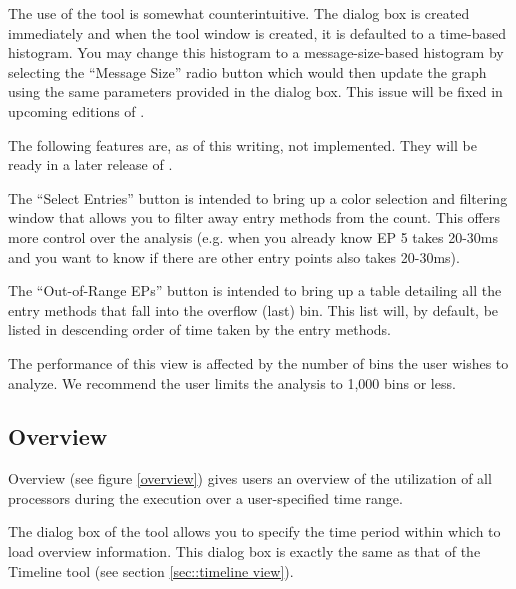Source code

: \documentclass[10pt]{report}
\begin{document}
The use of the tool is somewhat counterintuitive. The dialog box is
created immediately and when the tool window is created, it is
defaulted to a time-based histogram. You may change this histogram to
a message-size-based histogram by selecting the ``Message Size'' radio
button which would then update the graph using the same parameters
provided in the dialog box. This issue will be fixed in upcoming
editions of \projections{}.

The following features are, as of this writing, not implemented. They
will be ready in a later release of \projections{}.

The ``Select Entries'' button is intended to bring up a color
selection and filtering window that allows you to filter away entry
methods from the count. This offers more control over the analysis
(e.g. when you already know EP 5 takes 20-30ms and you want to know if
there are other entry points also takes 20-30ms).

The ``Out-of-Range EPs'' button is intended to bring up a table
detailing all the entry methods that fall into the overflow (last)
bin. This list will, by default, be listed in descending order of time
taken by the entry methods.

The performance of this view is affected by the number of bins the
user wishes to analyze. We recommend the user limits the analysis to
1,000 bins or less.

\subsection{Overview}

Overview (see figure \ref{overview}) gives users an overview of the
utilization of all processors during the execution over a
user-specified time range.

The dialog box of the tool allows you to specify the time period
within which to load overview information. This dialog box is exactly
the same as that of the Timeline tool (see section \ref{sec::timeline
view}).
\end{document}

* * *

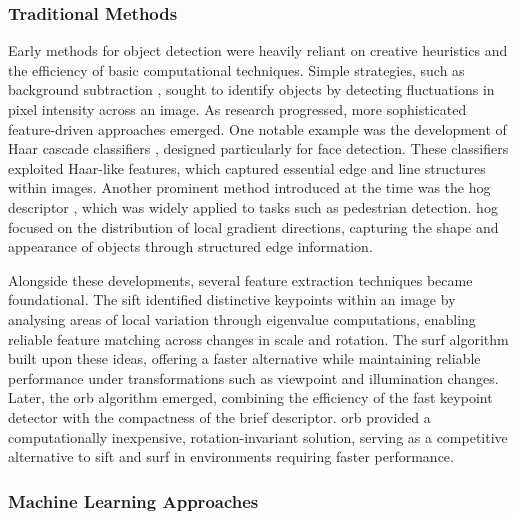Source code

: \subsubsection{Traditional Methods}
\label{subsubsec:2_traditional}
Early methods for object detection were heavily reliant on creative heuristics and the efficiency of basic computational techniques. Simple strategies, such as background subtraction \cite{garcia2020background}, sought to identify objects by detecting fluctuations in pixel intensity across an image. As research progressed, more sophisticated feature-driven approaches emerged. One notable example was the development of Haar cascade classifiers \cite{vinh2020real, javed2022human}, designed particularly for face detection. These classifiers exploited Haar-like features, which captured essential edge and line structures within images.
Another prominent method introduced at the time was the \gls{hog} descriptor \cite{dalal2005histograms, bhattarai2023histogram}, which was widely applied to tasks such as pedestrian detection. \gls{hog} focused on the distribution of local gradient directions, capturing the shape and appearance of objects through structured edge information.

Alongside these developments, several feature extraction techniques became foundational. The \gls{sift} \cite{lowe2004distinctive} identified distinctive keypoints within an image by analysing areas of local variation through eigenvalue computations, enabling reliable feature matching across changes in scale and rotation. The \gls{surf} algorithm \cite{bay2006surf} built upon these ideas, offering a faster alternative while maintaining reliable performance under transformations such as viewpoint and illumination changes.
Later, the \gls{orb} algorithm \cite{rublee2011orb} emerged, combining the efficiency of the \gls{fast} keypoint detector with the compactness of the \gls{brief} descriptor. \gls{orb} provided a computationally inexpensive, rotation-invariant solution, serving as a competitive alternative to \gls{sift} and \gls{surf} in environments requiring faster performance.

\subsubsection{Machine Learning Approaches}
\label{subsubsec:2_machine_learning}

---

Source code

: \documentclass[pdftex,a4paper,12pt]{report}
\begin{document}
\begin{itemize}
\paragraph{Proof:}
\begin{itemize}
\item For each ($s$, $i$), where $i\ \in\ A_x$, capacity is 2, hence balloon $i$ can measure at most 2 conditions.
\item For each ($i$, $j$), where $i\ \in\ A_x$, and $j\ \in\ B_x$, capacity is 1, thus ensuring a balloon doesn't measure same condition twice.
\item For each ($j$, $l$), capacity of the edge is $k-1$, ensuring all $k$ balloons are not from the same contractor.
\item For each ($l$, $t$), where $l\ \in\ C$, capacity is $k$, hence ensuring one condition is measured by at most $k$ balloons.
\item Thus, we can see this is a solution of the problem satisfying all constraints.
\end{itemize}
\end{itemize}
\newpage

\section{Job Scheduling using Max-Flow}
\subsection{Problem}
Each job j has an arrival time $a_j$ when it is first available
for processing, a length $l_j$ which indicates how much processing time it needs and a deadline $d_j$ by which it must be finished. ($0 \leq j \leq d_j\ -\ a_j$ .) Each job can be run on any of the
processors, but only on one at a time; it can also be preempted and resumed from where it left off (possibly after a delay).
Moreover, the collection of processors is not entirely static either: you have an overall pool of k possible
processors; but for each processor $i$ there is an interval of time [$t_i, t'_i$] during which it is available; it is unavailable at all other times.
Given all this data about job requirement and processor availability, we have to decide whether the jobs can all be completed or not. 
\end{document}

● **YOUR OBJECTIVE**
For the word "solution", count the lines of the data that contain it and give only the count.

● **RESULT BELOW**
2